> [WHAT NEEDS TO BE DONE] Look at the entries below and restate word for word the lines from the first through the one that has "### Part of the Release".

----- GIVEN RECORDS

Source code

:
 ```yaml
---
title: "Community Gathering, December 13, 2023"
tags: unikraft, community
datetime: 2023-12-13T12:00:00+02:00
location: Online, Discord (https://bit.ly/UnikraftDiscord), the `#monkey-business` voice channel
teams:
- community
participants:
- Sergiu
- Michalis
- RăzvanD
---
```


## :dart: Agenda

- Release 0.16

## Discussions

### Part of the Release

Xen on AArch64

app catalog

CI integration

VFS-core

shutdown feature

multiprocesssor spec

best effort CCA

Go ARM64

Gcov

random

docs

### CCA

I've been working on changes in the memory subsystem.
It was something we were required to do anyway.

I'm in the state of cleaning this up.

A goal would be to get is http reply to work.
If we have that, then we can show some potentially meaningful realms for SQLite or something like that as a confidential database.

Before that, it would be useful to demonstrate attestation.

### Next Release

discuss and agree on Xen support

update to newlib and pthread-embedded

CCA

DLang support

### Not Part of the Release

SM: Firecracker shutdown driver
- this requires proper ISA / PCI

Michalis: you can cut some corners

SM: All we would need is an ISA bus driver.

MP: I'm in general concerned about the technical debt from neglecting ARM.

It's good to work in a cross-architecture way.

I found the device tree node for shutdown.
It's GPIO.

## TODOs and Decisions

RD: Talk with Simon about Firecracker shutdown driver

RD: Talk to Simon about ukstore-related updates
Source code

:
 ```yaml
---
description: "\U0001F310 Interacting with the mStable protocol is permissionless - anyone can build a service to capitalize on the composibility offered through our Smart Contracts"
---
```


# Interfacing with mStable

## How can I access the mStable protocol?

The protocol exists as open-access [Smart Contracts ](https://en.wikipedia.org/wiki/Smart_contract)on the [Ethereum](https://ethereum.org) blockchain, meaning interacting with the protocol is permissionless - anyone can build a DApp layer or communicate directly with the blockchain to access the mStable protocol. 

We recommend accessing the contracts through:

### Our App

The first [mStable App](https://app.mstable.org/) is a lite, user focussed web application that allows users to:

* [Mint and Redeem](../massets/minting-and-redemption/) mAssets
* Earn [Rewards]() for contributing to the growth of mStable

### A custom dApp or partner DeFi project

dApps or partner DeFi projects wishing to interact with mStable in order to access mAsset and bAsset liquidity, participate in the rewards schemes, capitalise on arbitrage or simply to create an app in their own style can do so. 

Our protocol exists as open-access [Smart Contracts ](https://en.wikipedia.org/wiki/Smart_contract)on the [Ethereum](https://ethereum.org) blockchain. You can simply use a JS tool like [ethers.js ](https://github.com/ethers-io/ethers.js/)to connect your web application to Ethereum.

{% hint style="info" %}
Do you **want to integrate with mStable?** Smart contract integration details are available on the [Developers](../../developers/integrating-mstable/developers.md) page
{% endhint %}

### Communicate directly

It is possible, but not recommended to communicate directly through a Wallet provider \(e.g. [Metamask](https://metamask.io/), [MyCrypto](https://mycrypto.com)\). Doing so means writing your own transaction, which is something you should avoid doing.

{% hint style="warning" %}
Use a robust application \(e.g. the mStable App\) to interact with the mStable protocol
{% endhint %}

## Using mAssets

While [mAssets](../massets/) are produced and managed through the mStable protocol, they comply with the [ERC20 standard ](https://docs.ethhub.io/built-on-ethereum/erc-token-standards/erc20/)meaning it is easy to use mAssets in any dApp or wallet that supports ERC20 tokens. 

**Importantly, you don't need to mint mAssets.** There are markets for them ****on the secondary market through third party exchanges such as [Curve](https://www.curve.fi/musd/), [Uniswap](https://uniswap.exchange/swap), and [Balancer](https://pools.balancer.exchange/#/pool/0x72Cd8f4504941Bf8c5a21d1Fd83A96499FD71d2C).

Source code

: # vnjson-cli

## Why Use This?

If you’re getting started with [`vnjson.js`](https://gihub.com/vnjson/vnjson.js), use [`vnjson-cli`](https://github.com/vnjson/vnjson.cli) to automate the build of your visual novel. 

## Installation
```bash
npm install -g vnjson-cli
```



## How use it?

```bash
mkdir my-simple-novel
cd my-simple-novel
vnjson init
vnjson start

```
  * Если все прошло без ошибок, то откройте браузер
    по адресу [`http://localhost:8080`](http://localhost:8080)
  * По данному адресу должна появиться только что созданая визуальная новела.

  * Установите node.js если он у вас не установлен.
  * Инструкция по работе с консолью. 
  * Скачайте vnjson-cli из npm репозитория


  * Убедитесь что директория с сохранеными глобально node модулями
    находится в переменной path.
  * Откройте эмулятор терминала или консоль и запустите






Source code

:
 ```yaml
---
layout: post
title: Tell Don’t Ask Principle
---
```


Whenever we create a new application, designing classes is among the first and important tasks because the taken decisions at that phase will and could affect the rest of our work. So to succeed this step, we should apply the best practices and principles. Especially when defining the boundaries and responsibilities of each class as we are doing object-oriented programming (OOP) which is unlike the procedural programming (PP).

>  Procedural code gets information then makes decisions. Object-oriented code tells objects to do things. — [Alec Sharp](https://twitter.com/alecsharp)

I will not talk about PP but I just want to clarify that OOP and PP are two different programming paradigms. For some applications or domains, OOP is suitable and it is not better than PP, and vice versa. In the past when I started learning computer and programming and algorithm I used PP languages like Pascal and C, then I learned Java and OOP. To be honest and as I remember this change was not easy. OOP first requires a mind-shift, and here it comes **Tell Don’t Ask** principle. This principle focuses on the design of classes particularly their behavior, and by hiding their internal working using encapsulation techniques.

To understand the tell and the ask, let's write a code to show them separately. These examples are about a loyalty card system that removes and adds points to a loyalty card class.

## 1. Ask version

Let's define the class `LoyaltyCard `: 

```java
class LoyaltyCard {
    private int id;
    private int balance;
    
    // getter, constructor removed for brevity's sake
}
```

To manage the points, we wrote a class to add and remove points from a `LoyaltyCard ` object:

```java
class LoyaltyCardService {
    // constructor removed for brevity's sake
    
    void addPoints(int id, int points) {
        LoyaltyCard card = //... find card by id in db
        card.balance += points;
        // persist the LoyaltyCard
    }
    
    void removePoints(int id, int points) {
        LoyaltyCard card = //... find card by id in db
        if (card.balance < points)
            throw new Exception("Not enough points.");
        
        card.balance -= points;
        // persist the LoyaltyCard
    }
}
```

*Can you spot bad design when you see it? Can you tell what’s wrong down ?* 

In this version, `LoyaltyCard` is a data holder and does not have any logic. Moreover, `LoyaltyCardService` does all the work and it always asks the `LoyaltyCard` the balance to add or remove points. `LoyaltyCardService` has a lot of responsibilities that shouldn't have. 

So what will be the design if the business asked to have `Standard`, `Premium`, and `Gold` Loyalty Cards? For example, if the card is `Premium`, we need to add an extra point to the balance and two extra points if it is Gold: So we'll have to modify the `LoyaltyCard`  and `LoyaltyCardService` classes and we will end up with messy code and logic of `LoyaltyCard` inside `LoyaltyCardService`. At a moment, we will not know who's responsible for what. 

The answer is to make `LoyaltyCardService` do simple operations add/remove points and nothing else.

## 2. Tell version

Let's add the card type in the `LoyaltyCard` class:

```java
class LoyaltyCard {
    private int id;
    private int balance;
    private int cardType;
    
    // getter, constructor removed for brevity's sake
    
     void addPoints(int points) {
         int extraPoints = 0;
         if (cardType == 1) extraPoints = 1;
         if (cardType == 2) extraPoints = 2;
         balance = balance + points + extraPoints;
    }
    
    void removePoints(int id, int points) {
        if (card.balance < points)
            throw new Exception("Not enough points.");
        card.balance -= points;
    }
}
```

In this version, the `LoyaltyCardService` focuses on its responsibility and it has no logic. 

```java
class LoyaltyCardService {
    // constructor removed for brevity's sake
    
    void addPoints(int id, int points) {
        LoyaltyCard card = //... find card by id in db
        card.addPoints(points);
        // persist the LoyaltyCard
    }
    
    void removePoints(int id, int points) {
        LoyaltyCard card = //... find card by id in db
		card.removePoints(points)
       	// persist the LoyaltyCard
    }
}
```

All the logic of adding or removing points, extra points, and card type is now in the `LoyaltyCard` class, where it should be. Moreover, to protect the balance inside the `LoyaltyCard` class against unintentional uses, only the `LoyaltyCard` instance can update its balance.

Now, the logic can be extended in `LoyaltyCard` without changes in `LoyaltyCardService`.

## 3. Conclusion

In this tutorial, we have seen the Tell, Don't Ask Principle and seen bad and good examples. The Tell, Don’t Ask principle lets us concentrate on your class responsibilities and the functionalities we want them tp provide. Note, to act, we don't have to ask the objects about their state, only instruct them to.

----------

> [REPLY]
Source code

:
 ```yaml
---
title: "Community Gathering, December 13, 2023"
tags: unikraft, community
datetime: 2023-12-13T12:00:00+02:00
location: Online, Discord (https://bit.ly/UnikraftDiscord), the `#monkey-business` voice channel
teams:
- community
participants:
- Sergiu
- Michalis
- RăzvanD
---
```


## :dart: Agenda

- Release 0.16

## Discussions

### Part of the Release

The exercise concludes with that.